En cette période sinistre de régression des droits des femmes, nous examinons un projet de délibération très à propos : 1,8 million d’euros versé par notre Ville à dix centres de planification familiale et de santé sexuelle gérés par des organismes de droit privé non lucratif qui complètent le maillage essentiel des centres de l’A.P.-H.P. et de la Ville de Paris.
Forcément, lorsque je dis que ce projet de délibération est bien à propos après l’intervention de ma collègue, c’est parce que nous avons toutes et tous en tête les tragiques régressions de l’arrêt Dobbs v. Jackson aux Etats-Unis.
Le droit de millions d’Américaines a été retiré, interdit, criminalisé. Dans la foulée du décret, les Etats fédérés les plus conservateurs se sont empressés de fermer les centres I.V.G., escortés dans ces décisions par l’abjecte pression des puissants lobbys anti-avortement. Huit Etats américains ont déjà interdit le droit à l’avortement, y compris en cas de viol, d’inceste ou de danger pour la vie de la femme, et vingt-six Etats pourraient être concernés dans les prochains mois.
C’est une décision terrifiante qui intervient dans ce pays développé, où le taux de mortalité maternelle est le plus élevé. Les femmes et les jeunes filles les plus précaires étaient déjà les plus touchées par les restrictions de l’accès à l’avortement, elles seront encore plus mises en danger. Avec elles, ce sont toutes les femmes, peu importe leur classe sociale, qui devront faire face à la fermeture des centres pratiquant l’I.V.G. dans leurs Etats.
Je pense à ce témoignage de Gisèle Halimi qui disait : "Oui, les femmes avortent.
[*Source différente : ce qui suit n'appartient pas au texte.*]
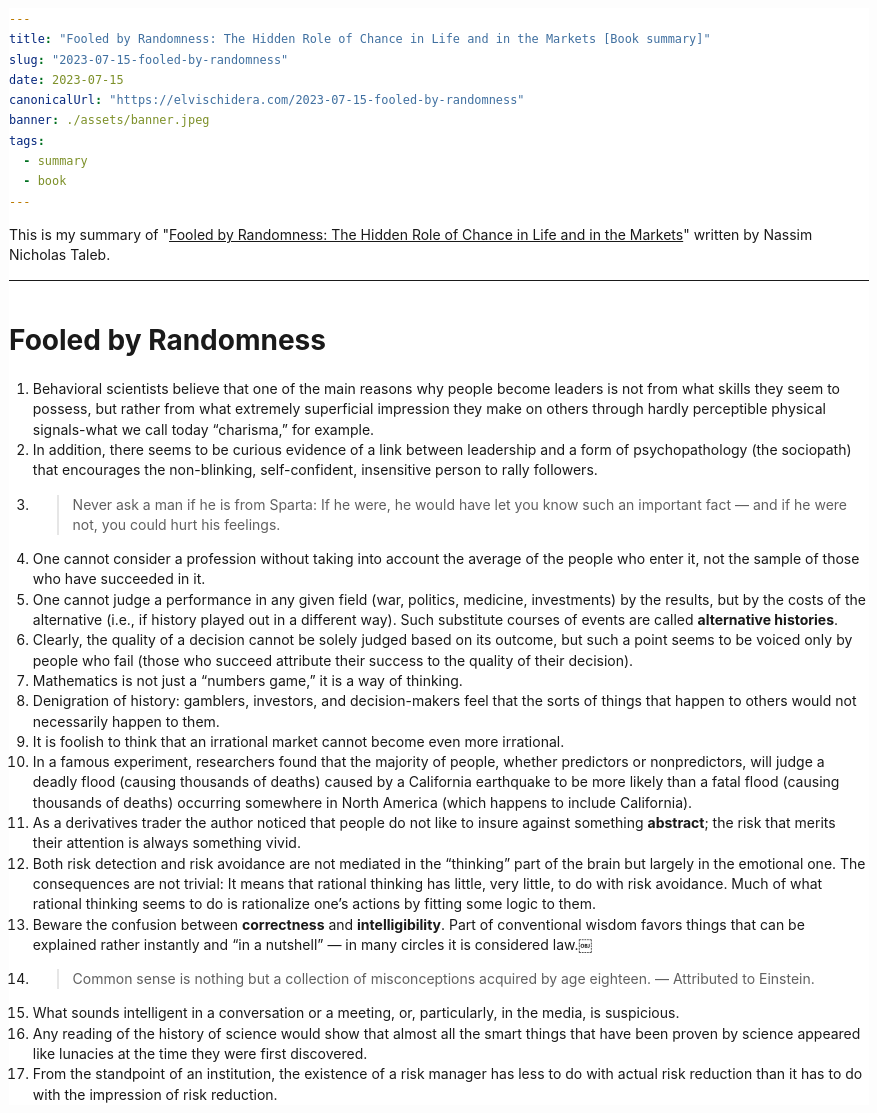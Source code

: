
 ```yaml
---
title: "Fooled by Randomness: The Hidden Role of Chance in Life and in the Markets [Book summary]"
slug: "2023-07-15-fooled-by-randomness"
date: 2023-07-15
canonicalUrl: "https://elvischidera.com/2023-07-15-fooled-by-randomness"
banner: ./assets/banner.jpeg
tags:
  - summary
  - book
---
```


This is my summary of "[Fooled by Randomness: The Hidden Role of Chance in Life and in the Markets](https://amzn.to/43rdpVB)" written by Nassim Nicholas Taleb.

-----


# Fooled by Randomness
1. Behavioral scientists believe that one of the main reasons why people become leaders is not from what skills they seem to possess, but rather from what extremely superficial impression they make on others through hardly perceptible physical signals-what we call today “charisma,” for example.
2. In addition, there seems to be curious evidence of a link between leadership and a form of psychopathology (the sociopath) that encourages the non-blinking, self-confident, insensitive person to rally followers.
3. > Never ask a man if he is from Sparta: If he were, he would have let you know such an important fact — and if he were not, you could hurt his feelings.
4. One cannot consider a profession without taking into account the average of the people who enter it, not the sample of those who have succeeded in it.
5. One cannot judge a performance in any given field (war, politics, medicine, investments) by the results, but by the costs of the alternative (i.e., if history played out in a different way). Such substitute courses of events are called **alternative histories**.
6. Clearly, the quality of a decision cannot be solely judged based on its outcome, but such a point seems to be voiced only by people who fail (those who succeed attribute their success to the quality of their decision).
7. Mathematics is not just a “numbers game,” it is a way of thinking.
8. Denigration of history: gamblers, investors, and decision-makers feel that the sorts of things that happen to others would not necessarily happen to them.
9. It is foolish to think that an irrational market cannot become even more irrational.
10. In a famous experiment, researchers found that the majority of people, whether predictors or nonpredictors, will judge a deadly flood (causing thousands of deaths) caused by a California earthquake to be more likely than a fatal flood (causing thousands of deaths) occurring somewhere in North America (which happens to include California).
11. As a derivatives trader the author noticed that people do not like to insure against something **abstract**; the risk that merits their attention is always something vivid.
12. Both risk detection and risk avoidance are not mediated in the “thinking” part of the brain but largely in the emotional one. The consequences are not trivial: It means that rational thinking has little, very little, to do with risk avoidance. Much of what rational thinking seems to do is rationalize one’s actions by fitting some logic to them.
13. Beware the confusion between **correctness** and **intelligibility**. Part of conventional wisdom favors things that can be explained rather instantly and “in a nutshell” — in many circles it is considered law.￼
14. > Common sense is nothing but a collection of misconceptions acquired by age eighteen. — Attributed to Einstein.
15. What sounds intelligent in a conversation or a meeting, or, particularly, in the media, is suspicious.
16. Any reading of the history of science would show that almost all the smart things that have been proven by science appeared like lunacies at the time they were first discovered.
17. From the standpoint of an institution, the existence of a risk manager has less to do with actual risk reduction than it has to do with the impression of risk reduction.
Peu importe que ce soit légal ou illégal, les femmes continueront d’avorter. Sauf que quand c’est illégal, les femmes en meurent". Gisèle Halimi expliquait cela très bien, elle qui d’ailleurs parlait de sa propre vie. Elle a pu, par son réseau, ses connaissances, son accès à des médecins, avoir des avortements qui, même s’ils étaient illégaux, ont été moins dangereux pour sa vie que pour d’autres femmes, les femmes les plus précaires, les femmes des quartiers populaires qui avaient recours à la débrouille pour avorter et qui ont pour beaucoup perdu leur vie.
Je veux donc dire ici, depuis Paris, toute ma solidarité et je pense toute la solidarité de notre hémicycle au complet, je l’espère, avec les femmes américaines qui vont maintenant devoir vivre et évoluer dans ce climat.
Et ne nous méprenons pas, toutes ces conséquences ne sont pas spécifiques aux Etats-Unis, parce que restreindre ou interdire l’accès à l’avortement mène systématiquement aux mêmes conséquences. Que ces événements aient lieu outre-Atlantique n’a pas d’importance sur le degré de préoccupation qui doit être le nôtre et doit nous rappeler à chaque instant que les droits des femmes sont fragiles, que chaque régression dans le monde doit engager une solidarité combative, féroce, défensive.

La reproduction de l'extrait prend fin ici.